The implication for MBA admissions is that, while b-school Adcoms everywhere would assert that they rigorously analyze the strengths and weaknesses of each applicant, there is also considerable “fast thinking” involved in how they choose.

Note that Adcom essay readers and committee members are not seeking to make an “impressionistic” judgment. In fact the opposite is true. But they will be picking up impressions at every turn. After all, they have to make a big call, fairly quickly, about a complex situation (you and your future prospects) and they don’t actually have that much analytical material to go on.

Fast thinking is the way the MBA admissions committee will get its working impression of your personality, motivation, determination, charisma, team orientation, and overall prospects, all of which will precede and then run in parallel with their more formal analysis.

Before Adcom even gets to fully considering your grades and scores, performance metrics, and work history, they will have formed an impression from the first things they see.

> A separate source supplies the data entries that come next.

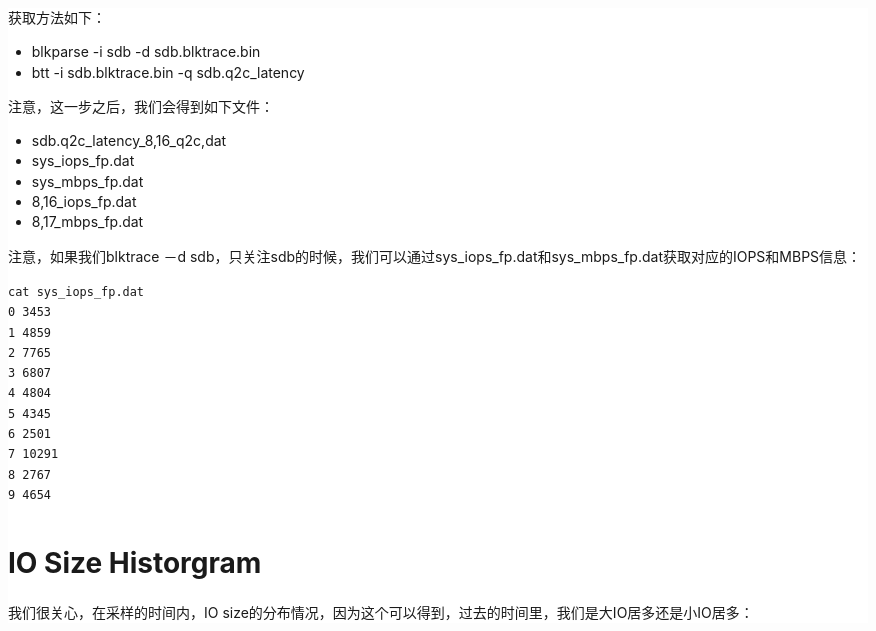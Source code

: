 获取方法如下：

* blkparse -i sdb -d sdb.blktrace.bin
* btt -i sdb.blktrace.bin -q sdb.q2c_latency

注意，这一步之后，我们会得到如下文件：

* sdb.q2c_latency_8,16_q2c,dat
* sys_iops_fp.dat
* sys_mbps_fp.dat
* 8,16_iops_fp.dat
* 8,17_mbps_fp.dat

注意，如果我们blktrace －d sdb，只关注sdb的时候，我们可以通过sys_iops_fp.dat和sys_mbps_fp.dat获取对应的IOPS和MBPS信息：

```
cat sys_iops_fp.dat 
0 3453
1 4859
2 7765
3 6807
4 4804
5 4345
6 2501
7 10291
8 2767
9 4654

```



# IO Size Historgram

我们很关心，在采样的时间内，IO size的分布情况，因为这个可以得到，过去的时间里，我们是大IO居多还是小IO居多：
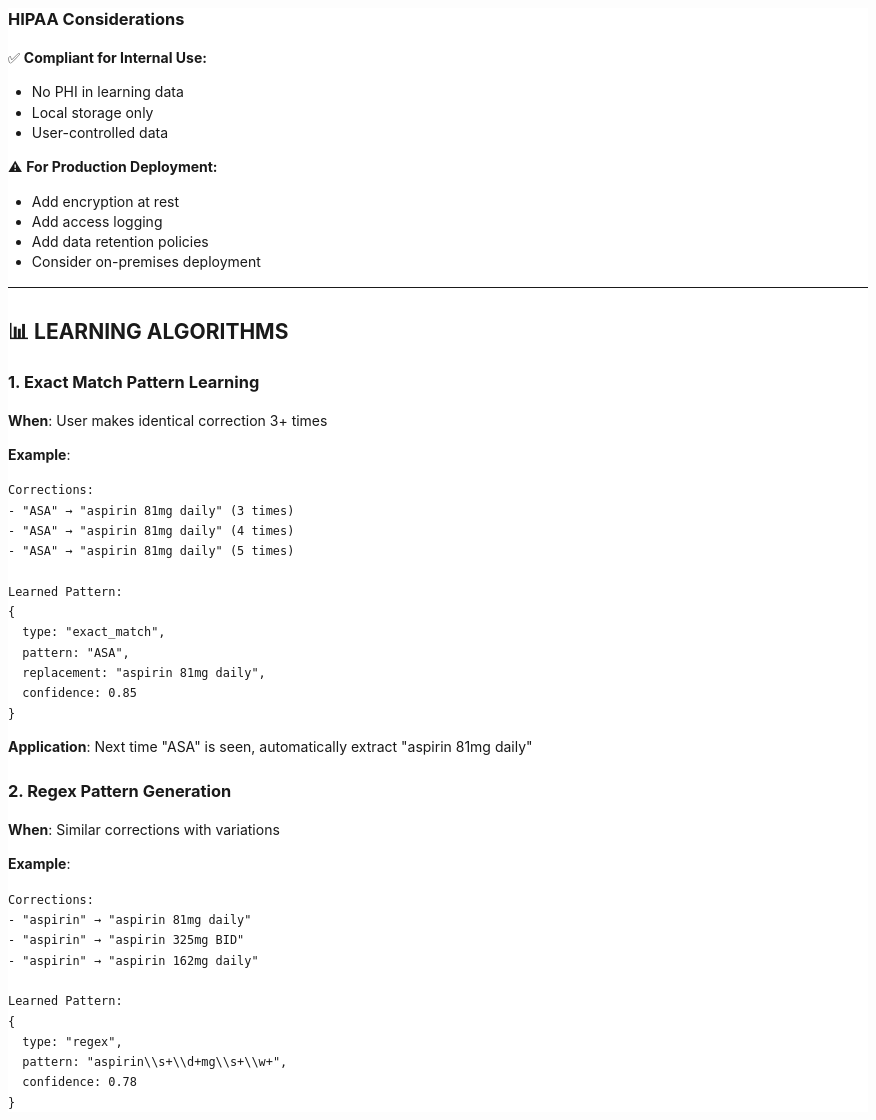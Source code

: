 ### HIPAA Considerations

✅ **Compliant for Internal Use:**
- No PHI in learning data
- Local storage only
- User-controlled data

⚠️ **For Production Deployment:**
- Add encryption at rest
- Add access logging
- Add data retention policies
- Consider on-premises deployment

---

## 📊 LEARNING ALGORITHMS

### 1. Exact Match Pattern Learning

**When**: User makes identical correction 3+ times

**Example**:
```
Corrections:
- "ASA" → "aspirin 81mg daily" (3 times)
- "ASA" → "aspirin 81mg daily" (4 times)
- "ASA" → "aspirin 81mg daily" (5 times)

Learned Pattern:
{
  type: "exact_match",
  pattern: "ASA",
  replacement: "aspirin 81mg daily",
  confidence: 0.85
}
```

**Application**: Next time "ASA" is seen, automatically extract "aspirin 81mg daily"

### 2. Regex Pattern Generation

**When**: Similar corrections with variations

**Example**:
```
Corrections:
- "aspirin" → "aspirin 81mg daily"
- "aspirin" → "aspirin 325mg BID"
- "aspirin" → "aspirin 162mg daily"

Learned Pattern:
{
  type: "regex",
  pattern: "aspirin\\s+\\d+mg\\s+\\w+",
  confidence: 0.78
}
```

It’s hard to know what they will see first of course, but very often it will be the file data and/or resume.

An impression will form almost immediately and build through the course of considering your application, as they continue to absorb first impressions about each part of it–the essays, particularly their erudition and tone; the tone and warmth of recommendations and interview report, and so on. (The interview itself is of course another first-impression decision situation.)

Managing fast thinking:

The best way to deal with fast thinking is to realize it is there, and always will be, and provide ways for admissions officers to use this mode in judging you.
• Expecting snap judgments about your motivation, take care that everything you submit is carefully checked and complete.
• Expecting snap judgments about your pre-MBA work experience, take care to get the highlights high up in the essay.
• Expecting snap judgments about your professionalism, take care that any correspondence you enter into (by phone or email) is scrupulously professional, and so on.
Play to the first-impression mode first, and follow this with data and detail that corroborates the impression.